→ **Task instructions**
The output is the lines below from the one with "Following Heule and" through the one with "Useful Adv. for", both included, printed exactly and with no other line.

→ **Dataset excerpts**
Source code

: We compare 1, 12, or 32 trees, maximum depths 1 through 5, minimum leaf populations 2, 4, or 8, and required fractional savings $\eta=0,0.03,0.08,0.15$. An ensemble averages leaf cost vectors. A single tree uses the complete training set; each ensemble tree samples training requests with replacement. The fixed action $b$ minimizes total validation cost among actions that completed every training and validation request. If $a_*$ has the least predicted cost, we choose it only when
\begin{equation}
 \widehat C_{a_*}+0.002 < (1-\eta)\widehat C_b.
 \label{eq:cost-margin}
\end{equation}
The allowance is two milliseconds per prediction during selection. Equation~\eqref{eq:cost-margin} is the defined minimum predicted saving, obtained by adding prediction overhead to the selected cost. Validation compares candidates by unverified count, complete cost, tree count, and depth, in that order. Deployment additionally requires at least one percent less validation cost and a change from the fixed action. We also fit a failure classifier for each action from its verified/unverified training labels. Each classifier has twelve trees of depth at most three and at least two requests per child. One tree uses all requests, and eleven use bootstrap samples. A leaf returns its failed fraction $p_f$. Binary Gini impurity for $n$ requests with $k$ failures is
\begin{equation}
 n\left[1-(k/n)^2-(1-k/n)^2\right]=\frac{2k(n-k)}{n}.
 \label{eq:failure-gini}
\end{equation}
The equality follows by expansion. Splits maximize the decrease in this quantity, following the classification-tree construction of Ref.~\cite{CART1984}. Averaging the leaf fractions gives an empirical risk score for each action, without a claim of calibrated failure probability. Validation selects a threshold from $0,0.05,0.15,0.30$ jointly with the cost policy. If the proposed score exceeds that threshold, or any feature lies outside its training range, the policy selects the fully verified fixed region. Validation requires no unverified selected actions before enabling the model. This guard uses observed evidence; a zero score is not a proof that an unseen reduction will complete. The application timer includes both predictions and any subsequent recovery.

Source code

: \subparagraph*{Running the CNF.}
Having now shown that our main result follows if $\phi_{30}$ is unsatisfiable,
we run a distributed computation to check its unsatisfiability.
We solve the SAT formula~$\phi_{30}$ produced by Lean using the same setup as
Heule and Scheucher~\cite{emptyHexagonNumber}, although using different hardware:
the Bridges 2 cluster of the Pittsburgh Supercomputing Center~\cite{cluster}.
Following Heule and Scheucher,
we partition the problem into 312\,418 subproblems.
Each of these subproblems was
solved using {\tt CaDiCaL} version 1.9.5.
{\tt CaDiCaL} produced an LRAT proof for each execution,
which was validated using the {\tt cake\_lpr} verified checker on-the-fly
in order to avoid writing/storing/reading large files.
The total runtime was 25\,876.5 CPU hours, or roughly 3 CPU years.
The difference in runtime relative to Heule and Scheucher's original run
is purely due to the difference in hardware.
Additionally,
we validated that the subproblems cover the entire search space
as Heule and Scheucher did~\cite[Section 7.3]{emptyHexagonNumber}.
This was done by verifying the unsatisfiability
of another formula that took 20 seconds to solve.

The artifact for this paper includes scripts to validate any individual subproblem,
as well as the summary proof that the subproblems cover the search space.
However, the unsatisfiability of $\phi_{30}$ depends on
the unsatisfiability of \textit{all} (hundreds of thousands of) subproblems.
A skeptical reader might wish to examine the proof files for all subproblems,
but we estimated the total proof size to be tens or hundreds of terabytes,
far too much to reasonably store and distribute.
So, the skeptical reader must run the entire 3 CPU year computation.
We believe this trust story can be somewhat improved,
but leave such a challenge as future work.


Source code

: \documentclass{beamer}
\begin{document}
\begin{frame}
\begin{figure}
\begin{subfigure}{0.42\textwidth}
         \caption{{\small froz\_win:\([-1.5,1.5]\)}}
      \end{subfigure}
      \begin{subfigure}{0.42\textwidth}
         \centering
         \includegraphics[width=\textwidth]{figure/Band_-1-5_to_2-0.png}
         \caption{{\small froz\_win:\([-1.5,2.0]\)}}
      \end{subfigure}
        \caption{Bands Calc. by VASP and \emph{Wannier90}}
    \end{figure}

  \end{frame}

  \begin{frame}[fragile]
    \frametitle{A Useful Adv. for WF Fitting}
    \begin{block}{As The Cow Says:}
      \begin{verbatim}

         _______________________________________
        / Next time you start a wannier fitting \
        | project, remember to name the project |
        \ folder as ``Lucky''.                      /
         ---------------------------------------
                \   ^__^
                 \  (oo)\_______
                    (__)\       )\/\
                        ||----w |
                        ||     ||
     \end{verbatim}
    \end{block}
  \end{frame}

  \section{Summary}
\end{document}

→ **The answer**
Following Heule and Scheucher,
we partition the problem into 312\,418 subproblems.
Each of these subproblems was
solved using {\tt CaDiCaL} version 1.9.5.
{\tt CaDiCaL} produced an LRAT proof for each execution,
which was validated using the {\tt cake\_lpr} verified checker on-the-fly
in order to avoid writing/storing/reading large files.
The total runtime was 25\,876.5 CPU hours, or roughly 3 CPU years.
The difference in runtime relative to Heule and Scheucher's original run
is purely due to the difference in hardware.
Additionally,
we validated that the subproblems cover the entire search space
as Heule and Scheucher did~\cite[Section 7.3]{emptyHexagonNumber}.
This was done by verifying the unsatisfiability
of another formula that took 20 seconds to solve.

The artifact for this paper includes scripts to validate any individual subproblem,
as well as the summary proof that the subproblems cover the search space.
However, the unsatisfiability of $\phi_{30}$ depends on
the unsatisfiability of \textit{all} (hundreds of thousands of) subproblems.
A skeptical reader might wish to examine the proof files for all subproblems,
but we estimated the total proof size to be tens or hundreds of terabytes,
far too much to reasonably store and distribute.
So, the skeptical reader must run the entire 3 CPU year computation.
We believe this trust story can be somewhat improved,
but leave such a challenge as future work.


Source code

: \documentclass{beamer}
\begin{document}
\begin{frame}
\begin{figure}
\begin{subfigure}{0.42\textwidth}
         \caption{{\small froz\_win:\([-1.5,1.5]\)}}
      \end{subfigure}
      \begin{subfigure}{0.42\textwidth}
         \centering
         \includegraphics[width=\textwidth]{figure/Band_-1-5_to_2-0.png}
         \caption{{\small froz\_win:\([-1.5,2.0]\)}}
      \end{subfigure}
        \caption{Bands Calc. by VASP and \emph{Wannier90}}
    \end{figure}

  \end{frame}

  \begin{frame}[fragile]
    \frametitle{A Useful Adv. for WF Fitting}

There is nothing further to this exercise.